Child Plan Its meaning and need
The Indian community is generally known for its cautious saving plans. People plan and save for future life events from the very beginning. Thus saving for the child’s future needs which includes higher education and marriage is also no different. The financial market gives a wide range of plans which help make the child’s future needs secure even with changing and increasing inflation rates.
Child Plan: Its meaning and need:
The Child life insurance policy is designed to provide a secure fund for the child’s future needs. In case of an unfortunate event of death of either of the working parents this plan helps support the child’s financial needs in future.
The traditional way of arranging for the child’s needs were buying bonds in the child’s name which worked as money back policy. But these bonds only provided partial shield and did not prove to be a very prudent hedging instrument against rising inflation. With changing times, investors started purchasing term plans in their names with the child as a nominee which provided cover in case of death of any one of the working parents, thus providing financial security for future needs.
Different Plans are designed as per the growing market trend and individual need. One can choose as per his/her family needs and premium paying capacity. The basic idea of any insurance plan remains the same i.e. providing for future needs by systematic regularly saving in the form of premiums. The insurer in turn invests the money and the period of years pays back a lump sum on maturity of the policy or provides financial security in case of an unfortunate event of death during the term of the policy.
Modes of Premium Payment:
- Regular Premium Plan: In this case the policyholder is required to make regular premium payments until the child turns 18. Once the child reaches the maturity age the insurer starts paying back the money in installments. In case of the untimely death of the parent before the maturity of the policy, the insurance company waives of the remaining premium and keeps the policy alive. On maturity of the policy the child receives the sum assured.
- Single Premium Plan: In this case there are no regular premium payments to be done. The policyholder makes a onetime payment at the inception of the policy and receives the sum assured at the maturity of the policy or as death cover to the child in case of untimely death of the policyholder.

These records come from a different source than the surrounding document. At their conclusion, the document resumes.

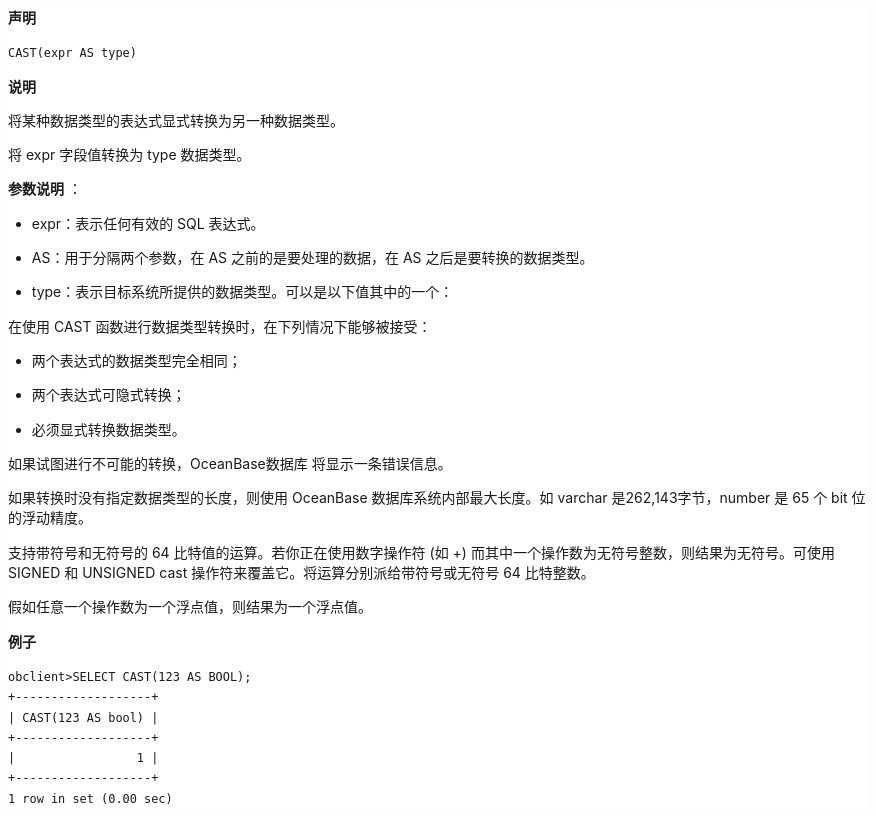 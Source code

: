 **声明** 

`CAST(expr AS type)`

**说明** 

将某种数据类型的表达式显式转换为另一种数据类型。

将 expr 字段值转换为 type 数据类型。

**参数说明** ：



* expr：表示任何有效的 SQL 表达式。

  

* AS：用于分隔两个参数，在 AS 之前的是要处理的数据，在 AS 之后是要转换的数据类型。

  

* type：表示目标系统所提供的数据类型。可以是以下值其中的一个：

  






在使用 CAST 函数进行数据类型转换时，在下列情况下能够被接受：

* 两个表达式的数据类型完全相同；

  






* 两个表达式可隐式转换；

  






* 必须显式转换数据类型。

  




如果试图进行不可能的转换，OceanBase数据库 将显示一条错误信息。

如果转换时没有指定数据类型的长度，则使用 OceanBase 数据库系统内部最大长度。如 varchar 是262,143字节，number 是 65 个 bit 位的浮动精度。

支持带符号和无符号的 64 比特值的运算。若你正在使用数字操作符 (如 +) 而其中一个操作数为无符号整数，则结果为无符号。可使用 SIGNED 和 UNSIGNED cast 操作符来覆盖它。将运算分别派给带符号或无符号 64 比特整数。

假如任意一个操作数为一个浮点值，则结果为一个浮点值。

**例子** 

    obclient>SELECT CAST(123 AS BOOL);
    +-------------------+
    | CAST(123 AS bool) |
    +-------------------+
    |                 1 |
    +-------------------+
    1 row in set (0.00 sec)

Further, Child Plans could be categorized into two types:
a) Endowment Plans: Under this type the insurer invests the premium amount received into the debt funds. Thus the profits on investment would depend on the company performance. Making the profit yielding capacity of the fund depend purely on company profits.
b) ULIP Plans: These are the most popular plans in the Indian market. They are linked to the equity market and thus returns are visible only in the long run making it a suitable option for Child Plan since child plans are aimed for long term investments.
In both the plans in case of untimely death of the parent, all future premiums are paid by the insurance company and the child receives a lump sum as the insurance part and the final payout is done once the policy matures. The final payout has the additional bonus component in case of endowment policy.
Waiver of Premium: Child Plan has a unique feature known as the Waiver of Premium, which is an exclusive feature of this plan only. According to this feature, in case of death of the parent all future premiums are paid by the insurance company and the plan continues till maturity. On maturity either a lump sum is paid out or payouts are on regular intervals depending on the company policy.
Benefits and Drawback of Child Plan:
The Benefit of the child plan is risk cover it provides. This plan gives the parent the assurance that in his/her absence the future needs of their child would be taken care of. In case of an untimely death of the parent, the remaining premiums are paid by the insurance company thus providing assured return at the maturity of the policy. Also the premium amount in these plans can be claimed for exemption under the income tax act, section 80(c).
This plan has its own drawbacks too. The return on the investment is relatively lower compared to any other plans. The reason being the premium amount is divided into two parts, one as life cover and other is invested into different instruments. Now, since the premium allocations charges are higher in the initial years the return on investment is negligible.